Teaching computers to recognize ALL the Englishes

allthingslinguistic:

A couple recent articles about bias in machine language processing. A study from UMass Amherst on improving parsing of African American English using data from twitter: 

For the past 30 years, computer science researchers have been teaching their machines to read, for example, assigning back issues of the Wall Street Journal, so computers can learn the English they need to run search engines like Google or mine platforms like Facebook and Twitter for opinions and marketing data.

But using only standard English has left out whole segments of society who use dialects and non-standard varieties of English. […]

To expand NLP and teach computers to recognize words, phrases and language patterns associated with African-American English, the researchers analyzed dialects found on Twitter used by African Americans.
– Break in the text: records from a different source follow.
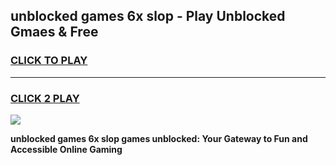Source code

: 
## unblocked games 6x slop - Play Unblocked Gmaes & Free
<h3>
<a href="https://premium.freeplayer.one?title=unblocked_games_6x_slop&ref=20F">CLICK TO PLAY</a></h3>
<hr>

<h3>
<a href="https://premium.freeplayer.one?title=unblocked_games_6x_slop&ref=20F">CLICK 2 PLAY</a>
  
</h3>

<a href="https://premium.freeplayer.one?title=unblocked_games_6x_slop&ref=20F/"><img src="https://clearcache.store/games.png"></a>


**unblocked games 6x slop games unblocked: Your Gateway to Fun and Accessible Online Gaming**
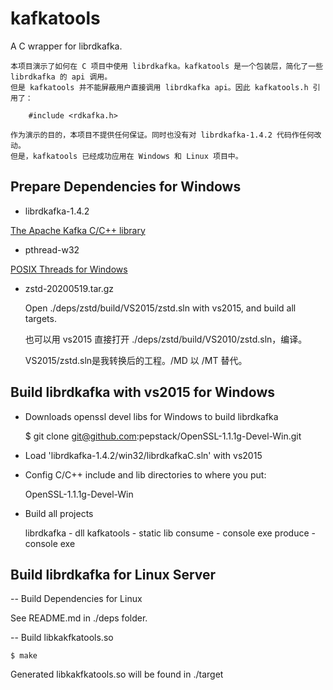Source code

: # kafkatools

A C wrapper for librdkafka.

    本项目演示了如何在 C 项目中使用 librdkafka。kafkatools 是一个包装层，简化了一些 librdkafka 的 api 调用。
    但是 kafkatools 并不能屏蔽用户直接调用 librdkafka api。因此 kafkatools.h 引用了：

        #include <rdkafka.h>
        
    作为演示的目的，本项目不提供任何保证。同时也没有对 librdkafka-1.4.2 代码作任何改动。
    但是，kafkatools 已经成功应用在 Windows 和 Linux 项目中。


## Prepare Dependencies for Windows

- librdkafka-1.4.2

[The Apache Kafka C/C++ library](https://github.com/edenhill/librdkafka)

- pthread-w32

[POSIX Threads for Windows](https://sourceforge.net/projects/pthreads4w/files/latest/download)

- zstd-20200519.tar.gz

    Open ./deps/zstd/build/VS2015/zstd.sln with vs2015, and build all targets.

    也可以用 vs2015 直接打开 ./deps/zstd/build/VS2010/zstd.sln，编译。

    VS2015/zstd.sln是我转换后的工程。/MD 以 /MT 替代。

## Build librdkafka with vs2015 for Windows

- Downloads openssl devel libs for Windows to build librdkafka

    $ git clone git@github.com:pepstack/OpenSSL-1.1.1g-Devel-Win.git

- Load 'librdkafka-1.4.2/win32/librdkafkaC.sln' with vs2015

- Config C/C++ include and lib directories to where you put:

    OpenSSL-1.1.1g-Devel-Win

- Build all projects

	librdkafka     - dll
	kafkatools     - static lib
	consume        - console exe
	produce        - console exe

## Build librdkafka for Linux Server

-- Build Dependencies for Linux

See README.md in ./deps folder.

-- Build libkakfkatools.so

    $ make

Generated libkakfkatools.so will be found in ./target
They identified these users with U.S. census data and Twitter’s geo-location features to correlate to African-American neighborhoods through a statistical model that assumes a soft correlation between demographics and language.
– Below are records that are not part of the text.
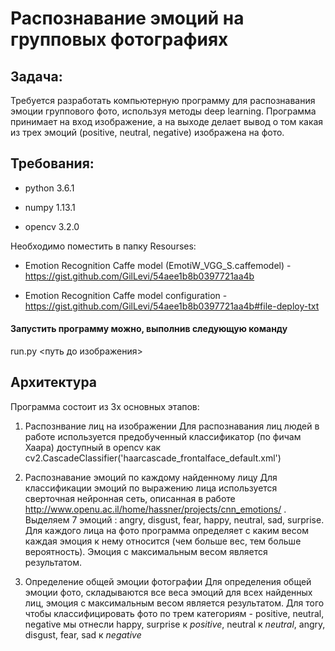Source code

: # Распознавание эмоций на групповых фотографиях

## Задача:
Требуется разработать компьютерную программу для распознавания эмоции группового фото, используя методы deep learning.
Программа принимает на вход изображение, а на выходе делает вывод о том какая из трех эмоций (positive, neutral, negative) изображена на фото.

## Требования:

- python 3.6.1

- numpy 1.13.1

- opencv 3.2.0

Необходимо поместить в папку Resourses:

- Emotion Recognition Caffe model (EmotiW_VGG_S.caffemodel) - https://gist.github.com/GilLevi/54aee1b8b0397721aa4b

- Emotion Recognition Caffe model configuration - https://gist.github.com/GilLevi/54aee1b8b0397721aa4b#file-deploy-txt

#### Запустить программу можно, выполнив следующую команду

run.py <путь до изображения>

## Архитектура

Программа состоит из 3х основных этапов:

1. Распознвание лиц на изображении
Для распознавания лиц людей в работе используется предобученный классификатор (по фичам Хаара) доступный в opencv как cv2.CascadeClassifier('haarcascade_frontalface_default.xml')

2. Распознавание эмоций по каждому найденному лицу
Для классификации эмоций по выражению лица используется сверточная нейронная сеть, описанная в работе http://www.openu.ac.il/home/hassner/projects/cnn_emotions/ . Выделяем 7 эмоций : angry, disgust, fear, happy, neutral, sad, surprise. Для каждого лица на фото программа определяет с каким весом каждая эмоция к нему относится (чем больше вес, тем больше вероятность). Эмоция с максимальным весом является результатом.

3. Определение общей эмоции фотографии
Для определения общей эмоции фото, складываются все веса эмоций для всех найденных лиц, эмоция с максимальным весом является результатом. Для того чтобы классифицировать фото по трем категориям - positive, nеutral, negative мы отнесли happy, surprise к *positive*, neutral к *neutral*, angry, disgust, fear, sad к *negative*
They validated the model by checking it against knowledge from previous linguistics research, showing that it can successfully figure out patterns of African-American English. Green, a linguist who is an expert in the syntax and language of African-American English, has studied a community in southwest Louisiana for decades. She says there are clear patterns in sound and syntax, how sentences are put together, that characterize this dialect, which is a variety spoken by some, not all, African Americans. It has interesting differences compared to standard American English; for example, “they be in the store” can mean “they are often in the store.”

The researchers also identified “new phenomena that are not well known in the literature, such as abbreviations and acronyms used on Twitter, particularly those used by African-American speakers,” notes Green.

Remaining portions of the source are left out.